Stay for dusk at the Piazzale Michaelangelo. Take a bottle of wine and something to munch on. Dusk is a verb in Florence. An act of a silken robe made of purple light, falling on dimpled shoulders. It’s like everything in Florence was built for this hour. A carefully constructed magic trick, with every building, angled to carve light like the cuts of a giant prism. As you sit munching on warm chestnuts, you squander the stuff of your heart as the early autumnal buttery Tuscan sunlight turns everything into a gasp of sepia and magnificence. The moment of reckoning that makes worthwhile your cheap airplane seats, the long flight, the lugging of heavy luggage and your clear and present aching feet. A glass of wine on the parapet catches a stray beam of sunlight and makes all kinds of drunken promises - and you believe them.

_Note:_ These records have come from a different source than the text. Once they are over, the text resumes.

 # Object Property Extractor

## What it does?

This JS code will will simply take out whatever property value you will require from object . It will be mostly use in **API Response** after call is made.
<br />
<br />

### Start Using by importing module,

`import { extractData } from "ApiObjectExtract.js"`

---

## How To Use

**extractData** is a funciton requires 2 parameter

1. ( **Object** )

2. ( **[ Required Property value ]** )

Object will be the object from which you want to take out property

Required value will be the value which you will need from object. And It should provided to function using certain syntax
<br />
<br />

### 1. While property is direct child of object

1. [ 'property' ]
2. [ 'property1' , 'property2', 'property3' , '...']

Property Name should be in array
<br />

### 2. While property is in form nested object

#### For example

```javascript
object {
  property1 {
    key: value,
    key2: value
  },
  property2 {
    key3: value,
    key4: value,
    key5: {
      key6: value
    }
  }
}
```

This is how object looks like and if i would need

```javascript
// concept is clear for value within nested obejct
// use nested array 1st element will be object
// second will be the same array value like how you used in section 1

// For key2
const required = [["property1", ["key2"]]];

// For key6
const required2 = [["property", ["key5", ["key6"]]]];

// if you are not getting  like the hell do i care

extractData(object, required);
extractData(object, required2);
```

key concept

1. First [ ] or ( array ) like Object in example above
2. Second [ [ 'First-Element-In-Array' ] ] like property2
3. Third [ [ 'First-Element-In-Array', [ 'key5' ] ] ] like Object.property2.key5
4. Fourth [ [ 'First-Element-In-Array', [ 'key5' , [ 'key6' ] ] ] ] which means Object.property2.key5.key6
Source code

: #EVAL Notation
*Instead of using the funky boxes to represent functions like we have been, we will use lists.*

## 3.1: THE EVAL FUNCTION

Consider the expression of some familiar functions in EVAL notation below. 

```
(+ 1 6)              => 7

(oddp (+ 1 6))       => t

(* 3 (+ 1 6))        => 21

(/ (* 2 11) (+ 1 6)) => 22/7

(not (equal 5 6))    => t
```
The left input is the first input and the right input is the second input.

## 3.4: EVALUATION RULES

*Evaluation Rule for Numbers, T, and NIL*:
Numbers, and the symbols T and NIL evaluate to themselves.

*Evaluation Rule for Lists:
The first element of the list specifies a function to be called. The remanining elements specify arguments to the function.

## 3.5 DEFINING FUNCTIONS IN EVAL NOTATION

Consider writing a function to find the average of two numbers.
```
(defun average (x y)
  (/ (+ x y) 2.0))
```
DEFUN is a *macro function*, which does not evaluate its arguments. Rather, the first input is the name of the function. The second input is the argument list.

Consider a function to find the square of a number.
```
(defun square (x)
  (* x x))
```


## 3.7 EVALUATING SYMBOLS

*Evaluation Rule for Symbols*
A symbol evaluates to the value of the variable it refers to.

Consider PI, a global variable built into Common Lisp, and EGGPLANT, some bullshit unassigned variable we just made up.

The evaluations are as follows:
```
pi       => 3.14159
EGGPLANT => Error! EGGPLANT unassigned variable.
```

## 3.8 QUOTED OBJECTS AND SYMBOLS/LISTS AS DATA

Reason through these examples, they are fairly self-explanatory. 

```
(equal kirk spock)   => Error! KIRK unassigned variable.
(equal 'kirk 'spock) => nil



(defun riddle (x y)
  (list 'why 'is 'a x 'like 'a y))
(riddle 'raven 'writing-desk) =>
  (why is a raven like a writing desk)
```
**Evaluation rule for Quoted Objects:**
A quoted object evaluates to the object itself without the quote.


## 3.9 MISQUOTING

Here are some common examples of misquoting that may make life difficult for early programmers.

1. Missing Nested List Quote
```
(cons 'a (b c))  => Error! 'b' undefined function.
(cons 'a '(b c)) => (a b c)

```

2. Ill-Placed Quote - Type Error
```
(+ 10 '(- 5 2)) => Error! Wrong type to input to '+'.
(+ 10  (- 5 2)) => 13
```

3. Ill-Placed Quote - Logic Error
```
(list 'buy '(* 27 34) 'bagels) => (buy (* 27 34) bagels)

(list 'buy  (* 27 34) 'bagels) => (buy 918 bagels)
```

Couples sitting on the parapet, go at each other’s mouths with the hunger of a thousand famines. And you believe them. The singer singing INXS’ “Never tear us apart” like he’s singing just for you, because most of the Despacito generation doesn’t know this one - and you believe him. And David wearing his heart on his nonexistent, butt-naked sleeve, trying to convince you, that he always had earnest intentions. And Florence below, touched by Midas’ fumbling hands, glowing and promising you a magical moonrise. You believe her. Despite the cold that’s mounting slowly. You promise to wait, like a smitten lover. We stepped into one of the expensive cafes for a drink. And in a beat or two, a torrent comes from nowhere. It’s mayhem, because the Piazzale isn’t designed for shelter from the rain. The rain lasted right through the dusk and well into nightfall. We left the warmth of the cafe and straight into the chilly evening. To a damp, freezing Florence with absolutely no moon in sight.
The day had been warm, so I’d forgotten to carry a jacket. Bad decision. The rain made a freezing wet blanket of things and we were dying. In Italy, NEVER MAKE MOONRISE PLANS WITHOUT A JACKET IN OCTOBER. The cold took precedence over everything. Nevermind that Florence had turned on all the lights and had transformed into a warm bokeh of yellow orbs. Nevermind that Florence had turned on several carats worth of sparkle. All we cared for was a cab. Our hands were too numb to fish out the camera - a thing I will have to live with for the rest of my days. The sky was overcast and no moon witchery was on schedule for that night. We were competing with over 30 other frozen tourists for a cab. And we got a couple (we were a big group) so fast that we deserved a medal. Our cabbie was a nice man who charged us nothing extra. But our cousins weren’t so lucky - their cabbie charged them an extra 7 Euros for convenience top-up or something.
We piled on some warm clothing and set out in the direction of La Scarpetta. Signore Arthuro was making us lasagna. And Lasagna wasn’t even on the menu. This was specially made for us. It was all <kisses on bunched fingertips> Our frozen insides smiled and unfurled the feelings a meadow feels on a warm sunny day. The limoncello grew yellow flowers along our nerve endings. Ah, we were happy. Florence kept a few promises, after all.